▶ _PROBLEM_:
Please reproduce the records, omitting nothing and changing nothing.

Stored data
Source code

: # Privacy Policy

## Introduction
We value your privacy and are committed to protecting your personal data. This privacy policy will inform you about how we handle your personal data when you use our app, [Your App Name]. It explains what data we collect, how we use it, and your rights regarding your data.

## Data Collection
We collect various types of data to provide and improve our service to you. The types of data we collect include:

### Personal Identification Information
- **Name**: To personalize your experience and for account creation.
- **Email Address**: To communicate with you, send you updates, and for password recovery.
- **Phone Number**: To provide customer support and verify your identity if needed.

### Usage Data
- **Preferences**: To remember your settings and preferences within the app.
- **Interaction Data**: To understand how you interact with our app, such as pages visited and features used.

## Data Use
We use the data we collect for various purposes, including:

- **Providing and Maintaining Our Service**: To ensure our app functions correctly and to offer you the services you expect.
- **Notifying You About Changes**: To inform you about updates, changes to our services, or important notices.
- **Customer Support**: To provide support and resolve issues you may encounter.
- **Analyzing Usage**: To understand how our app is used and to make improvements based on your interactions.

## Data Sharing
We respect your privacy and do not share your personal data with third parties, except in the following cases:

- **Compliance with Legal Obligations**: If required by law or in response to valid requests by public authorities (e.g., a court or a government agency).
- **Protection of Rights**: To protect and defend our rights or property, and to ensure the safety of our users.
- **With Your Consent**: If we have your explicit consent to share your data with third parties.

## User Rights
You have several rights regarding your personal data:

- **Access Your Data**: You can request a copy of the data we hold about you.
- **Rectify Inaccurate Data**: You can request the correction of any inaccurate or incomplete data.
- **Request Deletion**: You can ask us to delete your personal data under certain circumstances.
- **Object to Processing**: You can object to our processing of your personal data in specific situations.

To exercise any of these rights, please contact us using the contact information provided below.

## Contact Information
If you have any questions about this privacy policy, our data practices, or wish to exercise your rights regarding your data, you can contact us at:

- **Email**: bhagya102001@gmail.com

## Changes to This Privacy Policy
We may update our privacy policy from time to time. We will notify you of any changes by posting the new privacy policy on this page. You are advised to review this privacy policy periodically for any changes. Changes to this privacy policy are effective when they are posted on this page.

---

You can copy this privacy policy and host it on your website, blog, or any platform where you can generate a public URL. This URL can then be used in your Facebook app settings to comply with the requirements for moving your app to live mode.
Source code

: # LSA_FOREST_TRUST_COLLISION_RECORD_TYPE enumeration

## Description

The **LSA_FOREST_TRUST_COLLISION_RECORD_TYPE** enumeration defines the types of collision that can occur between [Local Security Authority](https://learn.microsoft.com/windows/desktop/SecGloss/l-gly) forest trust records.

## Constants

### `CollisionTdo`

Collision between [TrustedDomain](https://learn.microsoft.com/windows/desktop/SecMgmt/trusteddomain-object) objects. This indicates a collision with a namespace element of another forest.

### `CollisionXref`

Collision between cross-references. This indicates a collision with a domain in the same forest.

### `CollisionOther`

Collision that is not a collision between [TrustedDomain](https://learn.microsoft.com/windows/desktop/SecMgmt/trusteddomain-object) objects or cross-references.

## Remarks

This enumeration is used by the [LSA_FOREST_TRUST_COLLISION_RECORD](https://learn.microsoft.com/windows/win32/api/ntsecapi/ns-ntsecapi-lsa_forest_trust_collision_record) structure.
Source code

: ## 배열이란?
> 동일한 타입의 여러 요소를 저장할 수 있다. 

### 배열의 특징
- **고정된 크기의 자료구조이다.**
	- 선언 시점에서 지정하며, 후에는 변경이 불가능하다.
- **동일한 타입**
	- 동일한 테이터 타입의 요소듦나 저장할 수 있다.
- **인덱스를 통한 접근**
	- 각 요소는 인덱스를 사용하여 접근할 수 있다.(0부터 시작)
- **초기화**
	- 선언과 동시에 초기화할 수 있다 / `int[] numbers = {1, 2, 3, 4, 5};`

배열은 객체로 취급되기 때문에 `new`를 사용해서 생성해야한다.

▶ _WRITTEN RESPONSE_:
Source code

: # Privacy Policy

## Introduction
We value your privacy and are committed to protecting your personal data. This privacy policy will inform you about how we handle your personal data when you use our app, [Your App Name]. It explains what data we collect, how we use it, and your rights regarding your data.

## Data Collection
We collect various types of data to provide and improve our service to you. The types of data we collect include:

### Personal Identification Information
- **Name**: To personalize your experience and for account creation.
- **Email Address**: To communicate with you, send you updates, and for password recovery.
- **Phone Number**: To provide customer support and verify your identity if needed.

### Usage Data
- **Preferences**: To remember your settings and preferences within the app.
- **Interaction Data**: To understand how you interact with our app, such as pages visited and features used.

## Data Use
We use the data we collect for various purposes, including:

- **Providing and Maintaining Our Service**: To ensure our app functions correctly and to offer you the services you expect.
- **Notifying You About Changes**: To inform you about updates, changes to our services, or important notices.
- **Customer Support**: To provide support and resolve issues you may encounter.
- **Analyzing Usage**: To understand how our app is used and to make improvements based on your interactions.

## Data Sharing
We respect your privacy and do not share your personal data with third parties, except in the following cases:

- **Compliance with Legal Obligations**: If required by law or in response to valid requests by public authorities (e.g., a court or a government agency).
- **Protection of Rights**: To protect and defend our rights or property, and to ensure the safety of our users.
- **With Your Consent**: If we have your explicit consent to share your data with third parties.

## User Rights
You have several rights regarding your personal data:

- **Access Your Data**: You can request a copy of the data we hold about you.
- **Rectify Inaccurate Data**: You can request the correction of any inaccurate or incomplete data.
- **Request Deletion**: You can ask us to delete your personal data under certain circumstances.
- **Object to Processing**: You can object to our processing of your personal data in specific situations.

To exercise any of these rights, please contact us using the contact information provided below.

## Contact Information
If you have any questions about this privacy policy, our data practices, or wish to exercise your rights regarding your data, you can contact us at:

- **Email**: bhagya102001@gmail.com

## Changes to This Privacy Policy
We may update our privacy policy from time to time. We will notify you of any changes by posting the new privacy policy on this page. You are advised to review this privacy policy periodically for any changes. Changes to this privacy policy are effective when they are posted on this page.

---

You can copy this privacy policy and host it on your website, blog, or any platform where you can generate a public URL. This URL can then be used in your Facebook app settings to comply with the requirements for moving your app to live mode.
Source code

: # LSA_FOREST_TRUST_COLLISION_RECORD_TYPE enumeration

## Description

The **LSA_FOREST_TRUST_COLLISION_RECORD_TYPE** enumeration defines the types of collision that can occur between [Local Security Authority](https://learn.microsoft.com/windows/desktop/SecGloss/l-gly) forest trust records.

## Constants

### `CollisionTdo`

Collision between [TrustedDomain](https://learn.microsoft.com/windows/desktop/SecMgmt/trusteddomain-object) objects. This indicates a collision with a namespace element of another forest.

### `CollisionXref`

Collision between cross-references. This indicates a collision with a domain in the same forest.

### `CollisionOther`

Collision that is not a collision between [TrustedDomain](https://learn.microsoft.com/windows/desktop/SecMgmt/trusteddomain-object) objects or cross-references.

## Remarks

This enumeration is used by the [LSA_FOREST_TRUST_COLLISION_RECORD](https://learn.microsoft.com/windows/win32/api/ntsecapi/ns-ntsecapi-lsa_forest_trust_collision_record) structure.
Source code

: ## 배열이란?
> 동일한 타입의 여러 요소를 저장할 수 있다. 

### 배열의 특징
- **고정된 크기의 자료구조이다.**
	- 선언 시점에서 지정하며, 후에는 변경이 불가능하다.
- **동일한 타입**
	- 동일한 테이터 타입의 요소듦나 저장할 수 있다.
- **인덱스를 통한 접근**
	- 각 요소는 인덱스를 사용하여 접근할 수 있다.(0부터 시작)
- **초기화**
	- 선언과 동시에 초기화할 수 있다 / `int[] numbers = {1, 2, 3, 4, 5};`

배열은 객체로 취급되기 때문에 `new`를 사용해서 생성해야한다.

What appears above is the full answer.